— Activity —
Among the records below, find each line containing the word "fontStyle" and copy it.

---------- Dataset excerpts

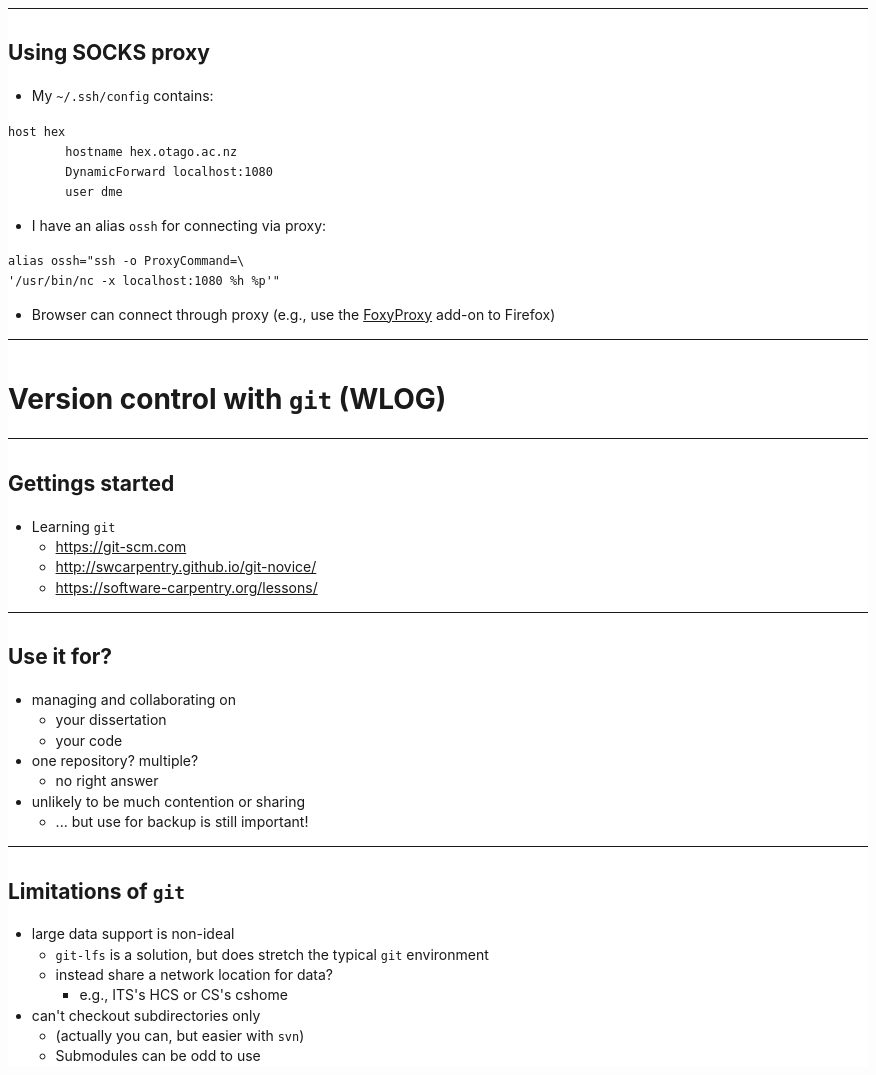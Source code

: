 ----

## Using SOCKS proxy

- My `~/.ssh/config` contains:
```
host hex
        hostname hex.otago.ac.nz
        DynamicForward localhost:1080
        user dme
```

- I have an alias `ossh` for connecting via proxy:
```
alias ossh="ssh -o ProxyCommand=\
'/usr/bin/nc -x localhost:1080 %h %p'"
```

- Browser can connect through proxy (e.g., use the [FoxyProxy](https://getfoxyproxy.org) add-on to Firefox)

---

# Version control with `git` (WLOG)

----

## Gettings started
- Learning `git`
  - https://git-scm.com
  - http://swcarpentry.github.io/git-novice/
  - https://software-carpentry.org/lessons/


----

## Use it for?
- managing and collaborating on
  - your dissertation
  - your code
- one repository? multiple?
  - no right answer
- unlikely to be much contention or sharing
  - ... but use for backup is still important!

----

## Limitations of `git`
- large data support is non-ideal
    - `git-lfs` is a solution, but does stretch the typical `git` environment
    - instead share a network location for data?
        - e.g., ITS's HCS or CS's cshome
- can't checkout subdirectories only 
    - (actually you can, but easier with `svn`)
    - Submodules can be odd to use
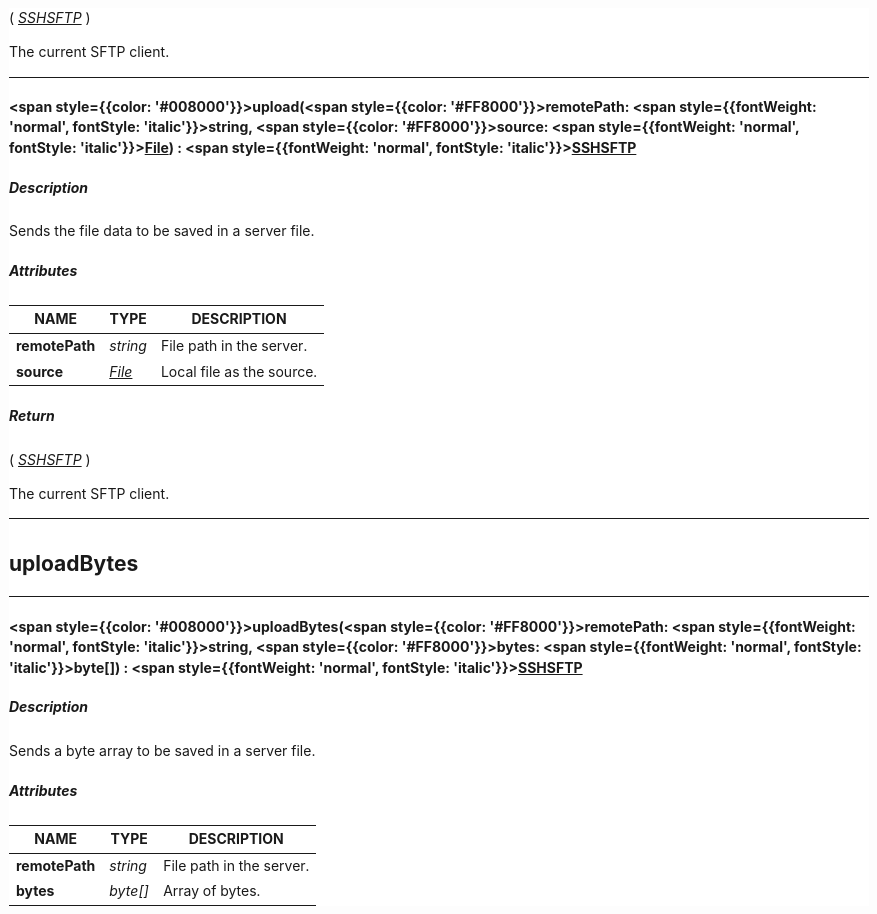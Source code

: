 ( _[SSHSFTP](/docs/library/objects/SSHSFTP)_ )

The current SFTP client.

---

#### <span style={{color: '#008000'}}>upload</span>(<span style={{color: '#FF8000'}}>remotePath</span>: <span style={{fontWeight: 'normal', fontStyle: 'italic'}}>string</span>, <span style={{color: '#FF8000'}}>source</span>: <span style={{fontWeight: 'normal', fontStyle: 'italic'}}>[File](/docs/library/objects/File)</span>) : <span style={{fontWeight: 'normal', fontStyle: 'italic'}}>[SSHSFTP](/docs/library/objects/SSHSFTP)</span>
##### Description

Sends the file data to be saved in a server file.

##### Attributes

| NAME | TYPE | DESCRIPTION |
|---|---|---|
| **remotePath** | _string_ | File path in the server. |
| **source** | _[File](/docs/library/objects/File)_ | Local file as the source. |

##### Return

( _[SSHSFTP](/docs/library/objects/SSHSFTP)_ )

The current SFTP client.

---

## uploadBytes

---

#### <span style={{color: '#008000'}}>uploadBytes</span>(<span style={{color: '#FF8000'}}>remotePath</span>: <span style={{fontWeight: 'normal', fontStyle: 'italic'}}>string</span>, <span style={{color: '#FF8000'}}>bytes</span>: <span style={{fontWeight: 'normal', fontStyle: 'italic'}}>byte[]</span>) : <span style={{fontWeight: 'normal', fontStyle: 'italic'}}>[SSHSFTP](/docs/library/objects/SSHSFTP)</span>
##### Description

Sends a byte array to be saved in a server file.

##### Attributes

| NAME | TYPE | DESCRIPTION |
|---|---|---|
| **remotePath** | _string_ | File path in the server. |
| **bytes** | _byte[]_ | Array of bytes. |
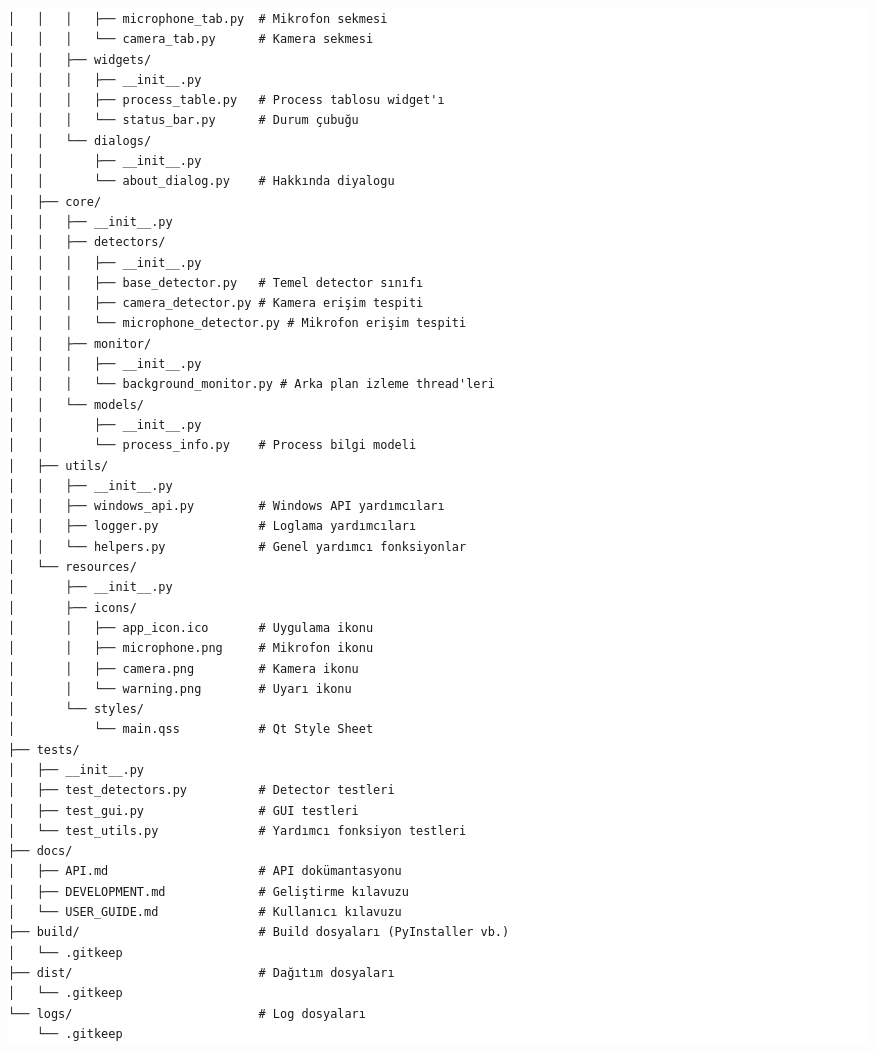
 ```
│   │   │   ├── microphone_tab.py  # Mikrofon sekmesi
│   │   │   └── camera_tab.py      # Kamera sekmesi
│   │   ├── widgets/
│   │   │   ├── __init__.py
│   │   │   ├── process_table.py   # Process tablosu widget'ı
│   │   │   └── status_bar.py      # Durum çubuğu
│   │   └── dialogs/
│   │       ├── __init__.py
│   │       └── about_dialog.py    # Hakkında diyalogu
│   ├── core/
│   │   ├── __init__.py
│   │   ├── detectors/
│   │   │   ├── __init__.py
│   │   │   ├── base_detector.py   # Temel detector sınıfı
│   │   │   ├── camera_detector.py # Kamera erişim tespiti
│   │   │   └── microphone_detector.py # Mikrofon erişim tespiti
│   │   ├── monitor/
│   │   │   ├── __init__.py
│   │   │   └── background_monitor.py # Arka plan izleme thread'leri
│   │   └── models/
│   │       ├── __init__.py
│   │       └── process_info.py    # Process bilgi modeli
│   ├── utils/
│   │   ├── __init__.py
│   │   ├── windows_api.py         # Windows API yardımcıları
│   │   ├── logger.py              # Loglama yardımcıları
│   │   └── helpers.py             # Genel yardımcı fonksiyonlar
│   └── resources/
│       ├── __init__.py
│       ├── icons/
│       │   ├── app_icon.ico       # Uygulama ikonu
│       │   ├── microphone.png     # Mikrofon ikonu
│       │   ├── camera.png         # Kamera ikonu
│       │   └── warning.png        # Uyarı ikonu
│       └── styles/
│           └── main.qss           # Qt Style Sheet
├── tests/
│   ├── __init__.py
│   ├── test_detectors.py          # Detector testleri
│   ├── test_gui.py                # GUI testleri
│   └── test_utils.py              # Yardımcı fonksiyon testleri
├── docs/
│   ├── API.md                     # API dokümantasyonu
│   ├── DEVELOPMENT.md             # Geliştirme kılavuzu
│   └── USER_GUIDE.md              # Kullanıcı kılavuzu
├── build/                         # Build dosyaları (PyInstaller vb.)
│   └── .gitkeep
├── dist/                          # Dağıtım dosyaları
│   └── .gitkeep
└── logs/                          # Log dosyaları
    └── .gitkeep
```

--------------------

— Exercise output —
#### <span style={{color: '#008000'}}>upload</span>(<span style={{color: '#FF8000'}}>remotePath</span>: <span style={{fontWeight: 'normal', fontStyle: 'italic'}}>string</span>, <span style={{color: '#FF8000'}}>source</span>: <span style={{fontWeight: 'normal', fontStyle: 'italic'}}>[File](/docs/library/objects/File)</span>) : <span style={{fontWeight: 'normal', fontStyle: 'italic'}}>[SSHSFTP](/docs/library/objects/SSHSFTP)</span>
#### <span style={{color: '#008000'}}>uploadBytes</span>(<span style={{color: '#FF8000'}}>remotePath</span>: <span style={{fontWeight: 'normal', fontStyle: 'italic'}}>string</span>, <span style={{color: '#FF8000'}}>bytes</span>: <span style={{fontWeight: 'normal', fontStyle: 'italic'}}>byte[]</span>) : <span style={{fontWeight: 'normal', fontStyle: 'italic'}}>[SSHSFTP](/docs/library/objects/SSHSFTP)</span>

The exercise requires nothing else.